WHAT IS NEEDED
Only one stretch of the records below is wanted: the lines from the one holding "-construir el programa" through the one holding "Se puede hacer". Return it exactly, both ends included.

RECORDS
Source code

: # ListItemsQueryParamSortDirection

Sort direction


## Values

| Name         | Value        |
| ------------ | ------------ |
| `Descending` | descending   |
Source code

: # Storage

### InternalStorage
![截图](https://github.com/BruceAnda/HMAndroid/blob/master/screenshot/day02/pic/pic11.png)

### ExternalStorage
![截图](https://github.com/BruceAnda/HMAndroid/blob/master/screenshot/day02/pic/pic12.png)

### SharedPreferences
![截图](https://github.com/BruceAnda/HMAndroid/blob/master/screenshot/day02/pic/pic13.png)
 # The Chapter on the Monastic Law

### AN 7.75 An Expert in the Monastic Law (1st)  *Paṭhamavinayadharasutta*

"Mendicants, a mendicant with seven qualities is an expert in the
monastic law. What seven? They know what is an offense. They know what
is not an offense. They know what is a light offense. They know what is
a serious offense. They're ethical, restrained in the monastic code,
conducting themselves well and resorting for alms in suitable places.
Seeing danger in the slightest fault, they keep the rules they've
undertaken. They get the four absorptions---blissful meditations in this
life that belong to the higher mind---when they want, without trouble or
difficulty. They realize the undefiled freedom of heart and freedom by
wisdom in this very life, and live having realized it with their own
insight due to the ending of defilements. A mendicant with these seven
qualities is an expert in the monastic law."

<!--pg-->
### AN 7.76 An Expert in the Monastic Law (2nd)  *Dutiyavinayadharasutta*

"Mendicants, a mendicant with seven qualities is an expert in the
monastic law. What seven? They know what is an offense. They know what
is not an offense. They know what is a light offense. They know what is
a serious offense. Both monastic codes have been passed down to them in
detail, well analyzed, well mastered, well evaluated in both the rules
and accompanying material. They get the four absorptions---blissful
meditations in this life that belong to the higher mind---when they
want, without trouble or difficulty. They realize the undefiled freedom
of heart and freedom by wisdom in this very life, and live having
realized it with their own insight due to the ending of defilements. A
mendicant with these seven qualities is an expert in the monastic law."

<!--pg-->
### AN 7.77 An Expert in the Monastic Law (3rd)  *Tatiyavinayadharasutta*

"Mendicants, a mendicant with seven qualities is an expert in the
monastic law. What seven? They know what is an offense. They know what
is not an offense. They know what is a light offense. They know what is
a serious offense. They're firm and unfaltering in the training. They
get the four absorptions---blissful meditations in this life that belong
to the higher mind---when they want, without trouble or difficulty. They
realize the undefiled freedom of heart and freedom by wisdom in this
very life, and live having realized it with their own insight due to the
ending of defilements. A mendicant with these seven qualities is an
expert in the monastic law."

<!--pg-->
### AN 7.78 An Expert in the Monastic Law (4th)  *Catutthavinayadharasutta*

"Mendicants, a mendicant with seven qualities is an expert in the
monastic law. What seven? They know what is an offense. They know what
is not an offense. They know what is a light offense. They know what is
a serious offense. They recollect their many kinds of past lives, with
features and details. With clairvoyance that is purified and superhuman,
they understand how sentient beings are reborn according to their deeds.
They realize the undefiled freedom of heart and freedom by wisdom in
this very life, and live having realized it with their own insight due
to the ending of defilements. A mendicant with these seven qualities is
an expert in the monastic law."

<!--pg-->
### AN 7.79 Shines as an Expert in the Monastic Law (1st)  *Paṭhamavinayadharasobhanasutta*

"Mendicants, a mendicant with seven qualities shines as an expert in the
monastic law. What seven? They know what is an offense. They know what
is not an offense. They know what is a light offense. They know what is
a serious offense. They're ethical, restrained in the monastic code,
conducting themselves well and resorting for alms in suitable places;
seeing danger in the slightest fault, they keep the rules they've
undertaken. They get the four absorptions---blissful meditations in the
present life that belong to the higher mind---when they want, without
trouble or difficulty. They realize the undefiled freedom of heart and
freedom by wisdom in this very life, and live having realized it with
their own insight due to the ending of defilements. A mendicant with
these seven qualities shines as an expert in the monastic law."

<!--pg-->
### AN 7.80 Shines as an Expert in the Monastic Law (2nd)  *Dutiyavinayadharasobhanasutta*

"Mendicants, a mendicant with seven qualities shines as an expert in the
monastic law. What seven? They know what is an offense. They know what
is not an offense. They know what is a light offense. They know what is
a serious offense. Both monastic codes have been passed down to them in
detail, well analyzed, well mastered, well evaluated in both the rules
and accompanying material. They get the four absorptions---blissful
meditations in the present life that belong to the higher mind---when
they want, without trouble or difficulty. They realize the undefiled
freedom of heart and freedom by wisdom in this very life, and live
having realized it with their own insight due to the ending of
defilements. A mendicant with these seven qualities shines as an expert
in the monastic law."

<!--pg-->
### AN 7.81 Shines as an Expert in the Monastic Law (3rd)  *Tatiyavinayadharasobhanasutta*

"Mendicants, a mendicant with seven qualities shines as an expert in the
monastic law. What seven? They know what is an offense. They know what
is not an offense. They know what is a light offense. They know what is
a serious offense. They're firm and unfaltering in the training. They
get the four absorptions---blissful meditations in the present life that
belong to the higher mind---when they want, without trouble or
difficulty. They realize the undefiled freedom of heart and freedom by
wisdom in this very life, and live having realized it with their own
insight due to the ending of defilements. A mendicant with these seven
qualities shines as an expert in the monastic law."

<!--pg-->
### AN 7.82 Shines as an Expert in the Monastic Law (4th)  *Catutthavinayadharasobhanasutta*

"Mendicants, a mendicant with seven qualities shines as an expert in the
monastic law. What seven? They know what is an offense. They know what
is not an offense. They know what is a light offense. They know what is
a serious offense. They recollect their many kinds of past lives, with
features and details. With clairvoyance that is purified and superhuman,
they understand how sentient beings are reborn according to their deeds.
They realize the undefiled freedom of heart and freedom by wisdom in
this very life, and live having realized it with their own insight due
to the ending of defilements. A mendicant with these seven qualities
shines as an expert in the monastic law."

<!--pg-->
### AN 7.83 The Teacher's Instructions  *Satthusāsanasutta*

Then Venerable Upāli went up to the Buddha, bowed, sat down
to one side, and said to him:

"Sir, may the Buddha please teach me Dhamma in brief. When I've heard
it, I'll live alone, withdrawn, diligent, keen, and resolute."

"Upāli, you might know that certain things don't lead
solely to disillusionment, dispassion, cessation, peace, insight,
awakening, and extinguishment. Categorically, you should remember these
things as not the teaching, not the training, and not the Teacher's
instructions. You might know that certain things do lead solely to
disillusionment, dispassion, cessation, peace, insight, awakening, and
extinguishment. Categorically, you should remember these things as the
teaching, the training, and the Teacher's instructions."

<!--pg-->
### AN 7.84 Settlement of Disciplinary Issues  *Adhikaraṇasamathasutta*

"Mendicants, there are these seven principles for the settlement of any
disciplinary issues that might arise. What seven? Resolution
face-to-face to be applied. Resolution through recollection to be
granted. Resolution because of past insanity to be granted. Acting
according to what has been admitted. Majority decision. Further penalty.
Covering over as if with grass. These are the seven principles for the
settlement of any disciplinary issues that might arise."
--
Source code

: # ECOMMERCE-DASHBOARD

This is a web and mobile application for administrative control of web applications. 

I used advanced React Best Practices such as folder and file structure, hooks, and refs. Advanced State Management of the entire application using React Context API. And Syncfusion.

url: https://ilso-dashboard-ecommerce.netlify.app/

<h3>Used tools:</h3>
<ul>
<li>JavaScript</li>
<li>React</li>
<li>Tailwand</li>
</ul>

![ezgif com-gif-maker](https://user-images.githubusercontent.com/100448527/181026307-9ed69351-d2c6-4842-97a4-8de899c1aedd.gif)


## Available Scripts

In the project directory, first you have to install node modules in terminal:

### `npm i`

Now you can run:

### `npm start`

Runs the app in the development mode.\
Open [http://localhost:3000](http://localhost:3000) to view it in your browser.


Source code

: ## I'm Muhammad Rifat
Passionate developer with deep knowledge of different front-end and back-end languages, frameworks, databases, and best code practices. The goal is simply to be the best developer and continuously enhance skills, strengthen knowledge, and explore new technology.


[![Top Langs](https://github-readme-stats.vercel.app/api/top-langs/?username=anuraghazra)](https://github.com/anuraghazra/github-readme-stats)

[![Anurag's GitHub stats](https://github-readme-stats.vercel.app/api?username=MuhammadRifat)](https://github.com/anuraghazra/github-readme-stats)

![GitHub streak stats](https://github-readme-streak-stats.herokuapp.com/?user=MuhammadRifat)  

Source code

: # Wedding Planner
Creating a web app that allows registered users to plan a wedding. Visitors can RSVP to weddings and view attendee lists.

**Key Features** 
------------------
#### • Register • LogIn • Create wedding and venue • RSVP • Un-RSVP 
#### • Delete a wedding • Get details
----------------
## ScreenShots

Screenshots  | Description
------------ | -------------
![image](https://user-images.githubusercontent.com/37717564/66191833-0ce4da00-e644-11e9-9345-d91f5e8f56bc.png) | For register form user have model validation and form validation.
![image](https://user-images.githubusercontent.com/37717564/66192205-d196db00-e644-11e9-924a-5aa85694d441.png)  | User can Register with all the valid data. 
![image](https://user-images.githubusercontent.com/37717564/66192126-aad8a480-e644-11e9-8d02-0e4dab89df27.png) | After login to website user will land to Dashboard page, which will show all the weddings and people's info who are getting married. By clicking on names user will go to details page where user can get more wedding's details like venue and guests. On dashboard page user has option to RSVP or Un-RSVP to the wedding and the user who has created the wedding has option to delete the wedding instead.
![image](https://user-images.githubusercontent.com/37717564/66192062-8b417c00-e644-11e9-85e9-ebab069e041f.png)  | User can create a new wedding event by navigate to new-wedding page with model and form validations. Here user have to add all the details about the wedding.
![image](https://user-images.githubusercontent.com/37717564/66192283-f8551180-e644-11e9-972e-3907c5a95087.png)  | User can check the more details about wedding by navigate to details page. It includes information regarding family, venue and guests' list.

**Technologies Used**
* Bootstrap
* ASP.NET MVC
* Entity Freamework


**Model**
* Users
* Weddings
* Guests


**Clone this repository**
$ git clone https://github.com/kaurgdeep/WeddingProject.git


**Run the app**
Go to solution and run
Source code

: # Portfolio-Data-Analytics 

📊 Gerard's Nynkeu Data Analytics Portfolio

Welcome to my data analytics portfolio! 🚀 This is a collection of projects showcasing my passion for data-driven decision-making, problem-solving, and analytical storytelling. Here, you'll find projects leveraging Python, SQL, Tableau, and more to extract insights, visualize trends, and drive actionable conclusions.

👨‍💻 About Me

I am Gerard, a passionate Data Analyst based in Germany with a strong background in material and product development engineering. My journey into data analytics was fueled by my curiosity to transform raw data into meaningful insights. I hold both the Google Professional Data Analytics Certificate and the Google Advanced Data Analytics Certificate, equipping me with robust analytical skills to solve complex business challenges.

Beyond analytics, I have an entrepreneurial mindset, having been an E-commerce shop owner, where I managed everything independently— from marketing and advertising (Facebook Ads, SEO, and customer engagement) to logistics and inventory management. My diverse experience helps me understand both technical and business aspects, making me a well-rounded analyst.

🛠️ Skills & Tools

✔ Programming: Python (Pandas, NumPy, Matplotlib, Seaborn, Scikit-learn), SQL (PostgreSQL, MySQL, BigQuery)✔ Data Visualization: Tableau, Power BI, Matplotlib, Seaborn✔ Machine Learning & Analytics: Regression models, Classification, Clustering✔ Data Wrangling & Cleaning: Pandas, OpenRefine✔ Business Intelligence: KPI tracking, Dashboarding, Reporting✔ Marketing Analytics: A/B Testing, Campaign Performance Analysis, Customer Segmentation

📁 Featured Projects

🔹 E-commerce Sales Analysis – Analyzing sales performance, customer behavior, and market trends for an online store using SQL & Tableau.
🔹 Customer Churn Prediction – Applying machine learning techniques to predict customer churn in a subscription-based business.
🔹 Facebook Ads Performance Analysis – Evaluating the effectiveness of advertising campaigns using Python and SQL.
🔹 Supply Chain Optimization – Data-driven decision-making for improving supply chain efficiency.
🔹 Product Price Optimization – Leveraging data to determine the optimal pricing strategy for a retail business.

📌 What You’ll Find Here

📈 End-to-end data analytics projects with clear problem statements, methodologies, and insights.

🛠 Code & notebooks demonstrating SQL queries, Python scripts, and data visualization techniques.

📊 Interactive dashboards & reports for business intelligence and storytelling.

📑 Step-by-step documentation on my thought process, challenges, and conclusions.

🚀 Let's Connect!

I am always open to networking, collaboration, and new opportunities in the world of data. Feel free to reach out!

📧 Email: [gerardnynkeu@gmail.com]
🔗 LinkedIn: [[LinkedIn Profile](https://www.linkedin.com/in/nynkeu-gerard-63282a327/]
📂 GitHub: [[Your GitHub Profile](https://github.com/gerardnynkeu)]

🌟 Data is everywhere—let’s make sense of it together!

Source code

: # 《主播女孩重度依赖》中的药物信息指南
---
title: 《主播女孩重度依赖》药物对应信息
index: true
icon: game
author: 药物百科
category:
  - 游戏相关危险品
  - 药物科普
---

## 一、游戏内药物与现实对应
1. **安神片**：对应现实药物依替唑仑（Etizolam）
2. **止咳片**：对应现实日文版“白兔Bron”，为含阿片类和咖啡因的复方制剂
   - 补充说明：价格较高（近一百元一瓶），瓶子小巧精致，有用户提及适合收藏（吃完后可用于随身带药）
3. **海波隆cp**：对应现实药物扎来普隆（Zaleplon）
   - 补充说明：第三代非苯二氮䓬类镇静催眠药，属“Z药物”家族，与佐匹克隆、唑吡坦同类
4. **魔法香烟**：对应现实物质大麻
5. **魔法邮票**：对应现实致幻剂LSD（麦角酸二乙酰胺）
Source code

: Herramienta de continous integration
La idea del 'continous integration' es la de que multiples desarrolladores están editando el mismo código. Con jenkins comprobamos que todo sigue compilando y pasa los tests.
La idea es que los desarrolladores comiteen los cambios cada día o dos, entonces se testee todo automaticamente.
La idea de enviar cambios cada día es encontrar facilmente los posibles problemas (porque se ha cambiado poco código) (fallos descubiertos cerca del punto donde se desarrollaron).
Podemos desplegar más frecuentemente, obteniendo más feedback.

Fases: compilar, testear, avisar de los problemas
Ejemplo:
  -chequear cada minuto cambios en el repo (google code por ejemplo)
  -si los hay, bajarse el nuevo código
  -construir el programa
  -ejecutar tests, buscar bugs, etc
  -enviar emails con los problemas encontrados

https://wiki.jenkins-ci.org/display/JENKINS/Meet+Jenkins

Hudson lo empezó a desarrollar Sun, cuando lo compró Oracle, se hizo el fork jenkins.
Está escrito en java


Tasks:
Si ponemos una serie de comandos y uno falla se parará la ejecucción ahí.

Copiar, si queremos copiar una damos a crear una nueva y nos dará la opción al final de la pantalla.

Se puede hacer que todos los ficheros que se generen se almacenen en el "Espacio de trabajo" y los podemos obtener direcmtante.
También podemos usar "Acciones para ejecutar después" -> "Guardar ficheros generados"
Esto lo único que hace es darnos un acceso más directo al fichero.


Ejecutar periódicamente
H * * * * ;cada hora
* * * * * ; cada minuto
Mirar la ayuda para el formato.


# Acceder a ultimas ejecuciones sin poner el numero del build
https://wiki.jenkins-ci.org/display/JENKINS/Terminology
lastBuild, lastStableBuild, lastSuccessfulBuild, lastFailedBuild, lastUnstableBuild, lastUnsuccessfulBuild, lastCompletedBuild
...
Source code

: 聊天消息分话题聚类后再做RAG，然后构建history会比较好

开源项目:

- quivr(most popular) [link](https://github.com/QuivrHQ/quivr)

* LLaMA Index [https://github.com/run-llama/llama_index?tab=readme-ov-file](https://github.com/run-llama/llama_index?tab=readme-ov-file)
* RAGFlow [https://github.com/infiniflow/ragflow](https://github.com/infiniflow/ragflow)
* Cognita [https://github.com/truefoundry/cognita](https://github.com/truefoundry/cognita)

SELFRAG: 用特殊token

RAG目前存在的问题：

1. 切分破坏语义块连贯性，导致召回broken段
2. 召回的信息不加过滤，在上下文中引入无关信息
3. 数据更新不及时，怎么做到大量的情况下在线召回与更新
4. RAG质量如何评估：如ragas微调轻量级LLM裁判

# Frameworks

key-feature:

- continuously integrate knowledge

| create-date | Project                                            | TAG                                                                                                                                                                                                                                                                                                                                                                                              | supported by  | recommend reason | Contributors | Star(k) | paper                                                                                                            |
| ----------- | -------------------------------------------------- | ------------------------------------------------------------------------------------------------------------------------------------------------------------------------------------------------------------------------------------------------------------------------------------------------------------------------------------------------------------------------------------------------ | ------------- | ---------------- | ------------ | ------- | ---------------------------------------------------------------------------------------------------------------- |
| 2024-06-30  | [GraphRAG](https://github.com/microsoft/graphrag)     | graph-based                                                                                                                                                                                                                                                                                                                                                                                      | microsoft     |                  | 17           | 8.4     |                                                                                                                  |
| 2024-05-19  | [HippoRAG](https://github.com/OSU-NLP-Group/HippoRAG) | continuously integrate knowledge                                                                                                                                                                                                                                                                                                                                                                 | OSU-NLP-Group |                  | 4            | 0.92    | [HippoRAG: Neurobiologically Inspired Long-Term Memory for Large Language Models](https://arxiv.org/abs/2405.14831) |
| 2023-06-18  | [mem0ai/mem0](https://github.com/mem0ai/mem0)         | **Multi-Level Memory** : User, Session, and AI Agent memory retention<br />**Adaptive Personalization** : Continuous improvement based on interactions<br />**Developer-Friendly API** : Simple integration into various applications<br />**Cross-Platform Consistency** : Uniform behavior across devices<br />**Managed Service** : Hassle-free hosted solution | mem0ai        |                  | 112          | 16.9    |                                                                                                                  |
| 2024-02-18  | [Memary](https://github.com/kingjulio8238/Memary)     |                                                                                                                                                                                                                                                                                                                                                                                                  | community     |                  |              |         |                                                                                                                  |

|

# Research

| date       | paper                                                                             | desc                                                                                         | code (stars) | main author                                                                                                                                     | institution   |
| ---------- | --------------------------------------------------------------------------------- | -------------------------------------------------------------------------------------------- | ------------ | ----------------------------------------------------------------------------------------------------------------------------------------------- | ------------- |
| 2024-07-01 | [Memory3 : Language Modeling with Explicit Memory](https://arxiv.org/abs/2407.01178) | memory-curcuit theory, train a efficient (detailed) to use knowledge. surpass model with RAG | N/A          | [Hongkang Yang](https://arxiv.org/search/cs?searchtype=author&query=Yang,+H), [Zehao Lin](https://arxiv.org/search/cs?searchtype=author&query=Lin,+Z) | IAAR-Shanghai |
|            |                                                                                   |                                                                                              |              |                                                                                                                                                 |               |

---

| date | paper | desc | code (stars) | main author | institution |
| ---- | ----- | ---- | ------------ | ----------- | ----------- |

TASK SOLUTION
  -construir el programa
  -ejecutar tests, buscar bugs, etc
  -enviar emails con los problemas encontrados

https://wiki.jenkins-ci.org/display/JENKINS/Meet+Jenkins

Hudson lo empezó a desarrollar Sun, cuando lo compró Oracle, se hizo el fork jenkins.
Está escrito en java


Tasks:
Si ponemos una serie de comandos y uno falla se parará la ejecucción ahí.

Copiar, si queremos copiar una damos a crear una nueva y nos dará la opción al final de la pantalla.

Se puede hacer que todos los ficheros que se generen se almacenen en el "Espacio de trabajo" y los podemos obtener direcmtante.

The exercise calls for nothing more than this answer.